Man muss sich nicht wirklich mit Python auskennen um dir auf die Sprünge zu helfen. Wenn man nicht weiß wo man ansetzen soll, kann es immer helfen zu erst einen Blick ins World Wide Web zu werfen. Im Idealfall hat sich nämlich schon mal jemand mit einem ähnlichen Problem beschäftigt. Mit dem Stichwort "Echo Server Python" findet man z. B so etwas A Simple Echo Server 

Ein kurzer Blick in den Quellcode verrät dann auch, was grundlegend mit der Netzwerkprogrammierung in Verbindung steht. "import socket".  Das Modul schlägt man dann einfach mal in der Python documentantion nach: 17.2. socket — Low-level networking interface

In dem Sinne 


sahra hat gesagt.:


> Seien Sie kreativ!



Auch bei der Informationsbeschaffung ;-) !


----------



## Tomate_Salat (10. Nov 2011)

Wo ist hier die Frage?
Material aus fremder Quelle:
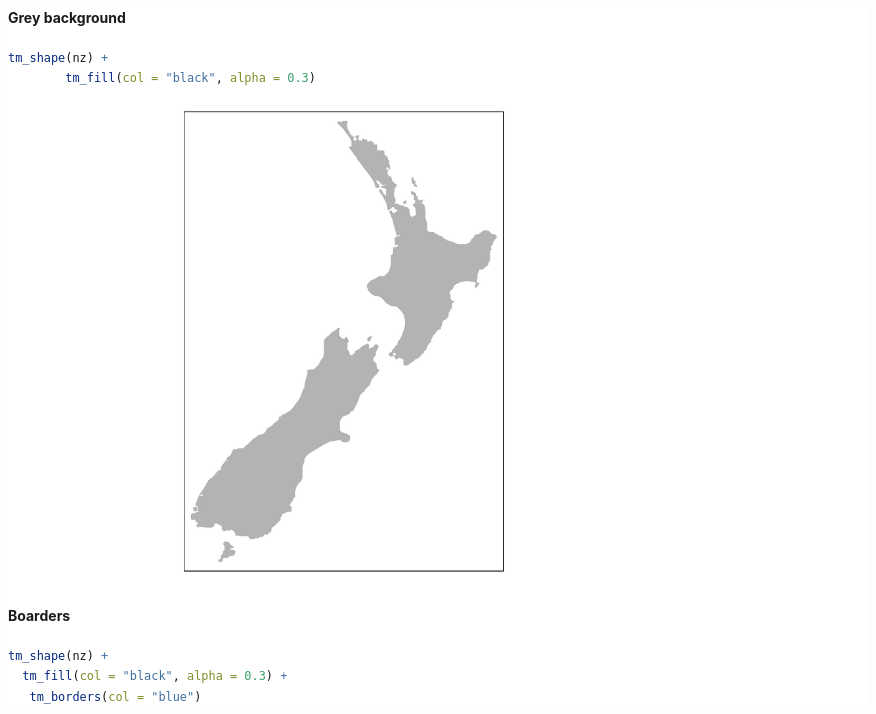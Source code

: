 #### Grey background


```r
tm_shape(nz) + 
        tm_fill(col = "black", alpha = 0.3)
```

<img src="03-Work-in-Progress_files/figure-html/unnamed-chunk-6-1.png" width="672" />

#### Boarders


```r
tm_shape(nz) + 
  tm_fill(col = "black", alpha = 0.3) +
   tm_borders(col = "blue")
```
Wenn du dich in Python einarbeiten musst, hilft oft Fachliteratur: Galileo Computing :: Python – 20 Netzwerkkommunikation

Dann in Zukunft bitte darauf achten, wo du deine Frage stellst. Python ist kein Java oder ein Java Anfänger Thema. Hier im Forum gibt es Sektionen, wo du Fragen zu anderen Programmiersprachen stellen kannst, aber dann sollten diese Fragen auch konkret sein. Hausaufgaben machen wir für dich keine ;-)


----------